» **WHAT THE TASK ASKS**
Using the data below, gather each line that includes the word "desc".

------------------------------

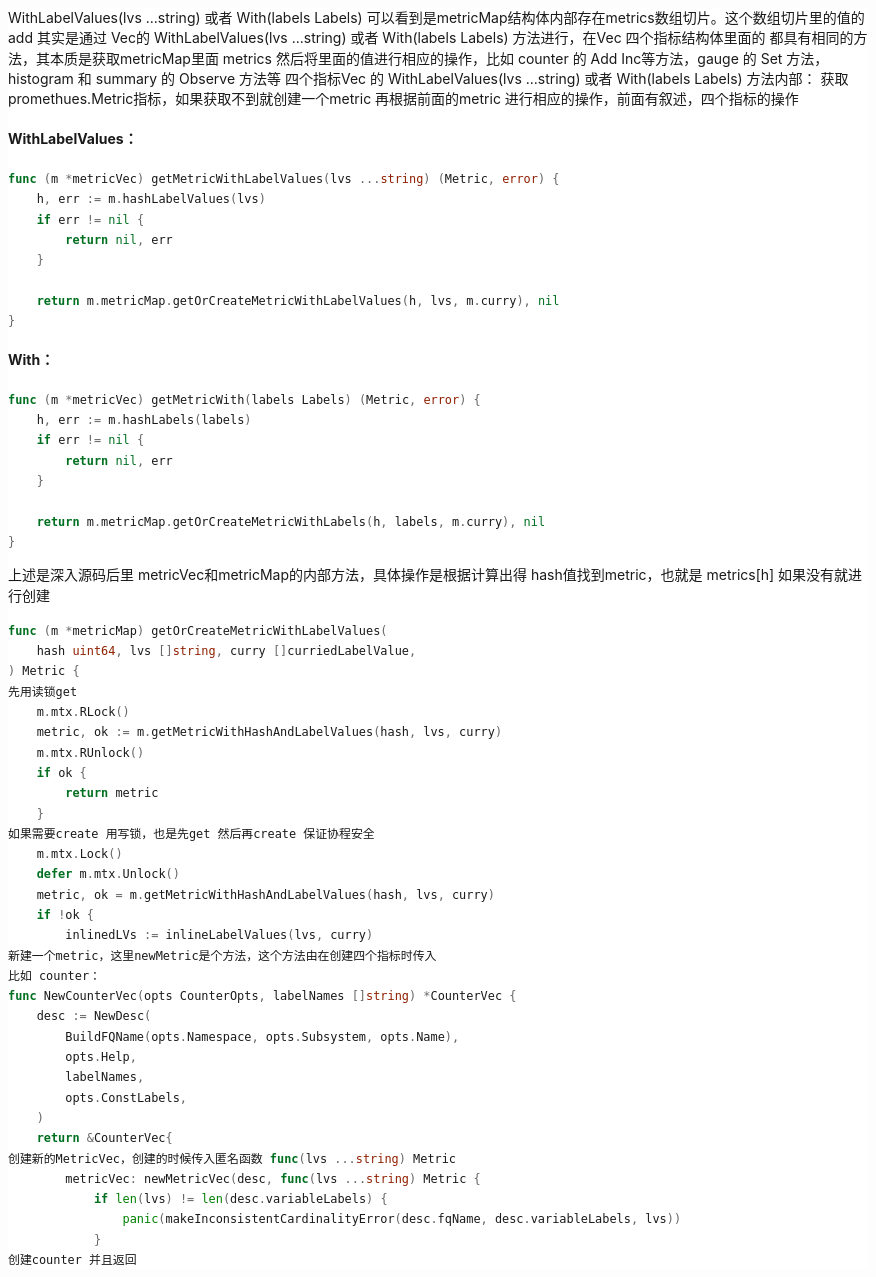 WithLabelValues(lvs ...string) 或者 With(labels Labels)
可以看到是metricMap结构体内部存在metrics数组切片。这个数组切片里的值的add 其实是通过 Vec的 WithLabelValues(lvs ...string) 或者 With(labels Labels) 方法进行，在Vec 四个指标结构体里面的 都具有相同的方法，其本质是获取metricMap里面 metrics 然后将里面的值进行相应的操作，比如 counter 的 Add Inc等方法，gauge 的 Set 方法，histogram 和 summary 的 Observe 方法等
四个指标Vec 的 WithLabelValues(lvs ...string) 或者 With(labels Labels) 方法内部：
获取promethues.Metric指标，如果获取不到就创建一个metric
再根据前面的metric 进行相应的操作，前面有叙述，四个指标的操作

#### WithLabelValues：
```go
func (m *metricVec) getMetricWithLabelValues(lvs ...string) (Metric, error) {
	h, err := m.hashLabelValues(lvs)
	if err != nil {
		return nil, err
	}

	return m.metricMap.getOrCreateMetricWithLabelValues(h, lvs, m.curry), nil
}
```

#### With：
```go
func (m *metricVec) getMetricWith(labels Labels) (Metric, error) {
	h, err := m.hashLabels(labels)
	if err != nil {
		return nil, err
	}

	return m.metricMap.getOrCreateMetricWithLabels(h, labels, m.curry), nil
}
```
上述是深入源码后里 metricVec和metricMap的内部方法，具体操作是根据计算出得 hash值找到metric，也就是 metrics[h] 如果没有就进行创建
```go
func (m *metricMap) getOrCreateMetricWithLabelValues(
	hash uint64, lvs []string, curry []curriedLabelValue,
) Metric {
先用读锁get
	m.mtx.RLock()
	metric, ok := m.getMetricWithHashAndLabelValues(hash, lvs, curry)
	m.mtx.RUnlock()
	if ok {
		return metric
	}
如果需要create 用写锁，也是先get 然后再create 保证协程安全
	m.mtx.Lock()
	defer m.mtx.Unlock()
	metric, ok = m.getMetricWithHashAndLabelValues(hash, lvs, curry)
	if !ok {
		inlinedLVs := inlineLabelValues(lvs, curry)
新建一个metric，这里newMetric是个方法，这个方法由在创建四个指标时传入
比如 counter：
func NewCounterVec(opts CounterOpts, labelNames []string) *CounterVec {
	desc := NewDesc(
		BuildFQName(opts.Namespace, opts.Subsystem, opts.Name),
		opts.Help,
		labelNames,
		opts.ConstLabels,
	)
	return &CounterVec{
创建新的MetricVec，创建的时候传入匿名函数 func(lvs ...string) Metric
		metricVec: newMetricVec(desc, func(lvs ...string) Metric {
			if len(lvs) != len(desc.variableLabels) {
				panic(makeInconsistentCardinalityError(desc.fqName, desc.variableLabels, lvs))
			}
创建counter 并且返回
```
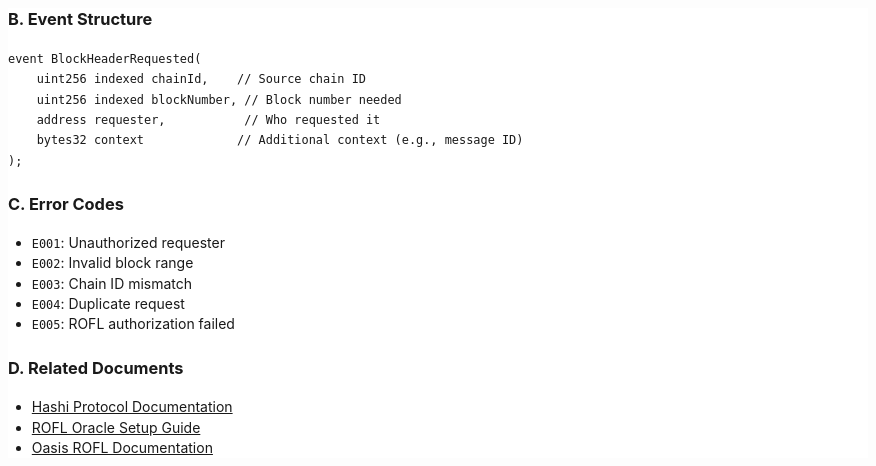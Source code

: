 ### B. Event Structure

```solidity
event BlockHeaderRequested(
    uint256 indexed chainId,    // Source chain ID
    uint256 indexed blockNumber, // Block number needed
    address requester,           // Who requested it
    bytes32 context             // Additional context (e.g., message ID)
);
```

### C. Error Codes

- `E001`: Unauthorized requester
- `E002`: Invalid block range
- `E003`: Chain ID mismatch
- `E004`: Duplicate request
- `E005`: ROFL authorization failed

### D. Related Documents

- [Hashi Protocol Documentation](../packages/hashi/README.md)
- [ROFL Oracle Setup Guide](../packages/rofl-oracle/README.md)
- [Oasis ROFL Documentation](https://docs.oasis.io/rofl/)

------------------------------

» **RESPONSE BELOW**
	desc := NewDesc(
		metricVec: newMetricVec(desc, func(lvs ...string) Metric {
			if len(lvs) != len(desc.variableLabels) {
				panic(makeInconsistentCardinalityError(desc.fqName, desc.variableLabels, lvs))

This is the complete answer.